As the most widely used manufactured material on the planet, it’s perhaps no surprise concrete production comes with a huge environmental cost – cement production alone generates around 2.5 billion tonnes of carbon dioxide (Co2) per year – around 8% of global emissions (Nature, 2021).
As global efforts to reduce the carbon footprint of cement continues, scientists and researchers at Cardiff University are using META, Wales’ national marine energy test facility, to better understand how low-carbon concrete performs in a marine environment.
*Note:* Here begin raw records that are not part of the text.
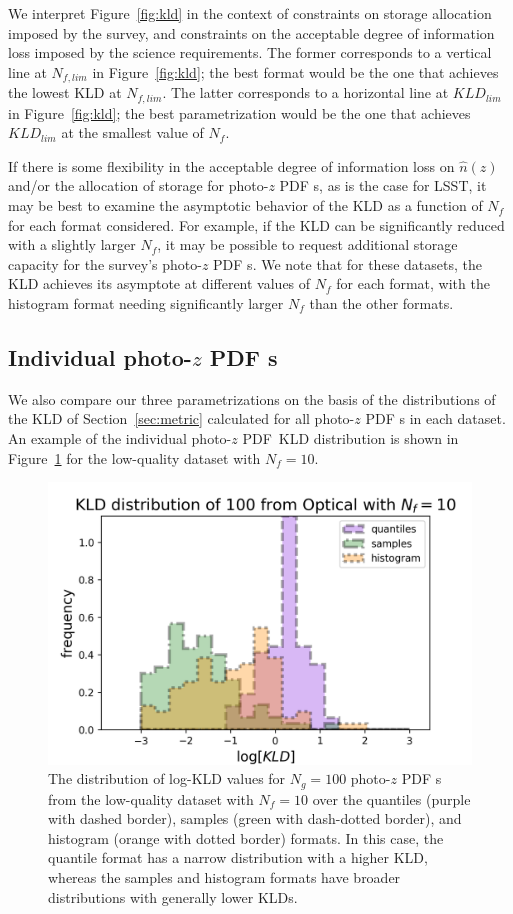 \documentclass[\docopts]{\docclass}
\newcommand{\pz}{photo-$z$ PDF\xspace}
\begin{document}
We interpret Figure~\ref{fig:kld} in the context of constraints on storage
allocation imposed by the survey, and constraints on the acceptable degree of
information loss imposed by the science requirements.  The former corresponds
to a vertical line at $N_{f, lim}$ in Figure~\ref{fig:kld}; the best format would
be the one that achieves the lowest KLD at $N_{f, lim}$.  The latter
corresponds to a horizontal line at $KLD_{lim}$ in Figure~\ref{fig:kld}; the best
parametrization would be the one that achieves $KLD_{lim}$ at the smallest
value of $N_{f}$.

If there is some flexibility in the acceptable degree of information loss on
$\hat{n}(z)$ and/or the allocation of storage for \pz s, as is the case for
LSST, it may be best to examine the asymptotic behavior of the KLD as a
function of $N_{f}$ for each format considered.
For example, if the KLD can be significantly reduced with
a slightly larger $N_{f}$, it may be possible to request additional storage
capacity for the survey's \pz s.  We note that for these datasets, the KLD
achieves its asymptote at different values of $N_{f}$ for each format, with the
histogram format needing significantly larger $N_{f}$ than the other formats.

\subsection{Individual \pz s}
\label{sec:individual_results}

We also compare our three parametrizations on the basis of the distributions of the KLD
of Section~\ref{sec:metric} calculated for all \pz s in each
dataset.  An example of the individual \pz\ KLD distribution is shown in Figure~\ref{fig:individual} for the low-quality dataset with $N_{f}=10$.

\begin{figure}
  \includegraphics[width=0.9\columnwidth]{figures/lsst_individual.png}
  \caption{The distribution of log-KLD
values for $N_{g}=100$ \pz s from the low-quality dataset with $N_{f}=10$ over
the quantiles (purple with dashed border), samples (green with dash-dotted
border), and histogram (orange with dotted border) formats.  In this case, the
quantile format has a narrow distribution with a higher KLD, whereas the
samples and histogram formats have broader distributions with generally lower
KLDs.
  \label{fig:individual}}
\end{figure}
\end{document}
A team from the university recently installed several low-carbon concrete samples at the META Quayside site. They plan to monitor the samples to investigate their durability in intertidal marine environments, as well as their feasibility for use in tidal lagoon schemes.
The samples, which weigh around one tonne, are made with recycled materials and industrial byproducts. They include integrated humidity, strength, and temperature sensors to specifically monitor early hydration.
Wales has the second largest tidal range in the world, offering the potential to generate substantial amounts of predictable, reliable, and renewable power through tidal lagoons. The successful production of low-carbon concrete could present a huge opportunity to reduce the Co2 emissions associated with the construction of future tidal lagoons here in Wales, and globally.
Saul Young, META Operations Manager
“This is important research which has the scope to make a significant reduction in carbon emissions associated with building tidal range lagoons, but also all sorts of other marine and coastal infrastructure and even floating offshore wind substructures.”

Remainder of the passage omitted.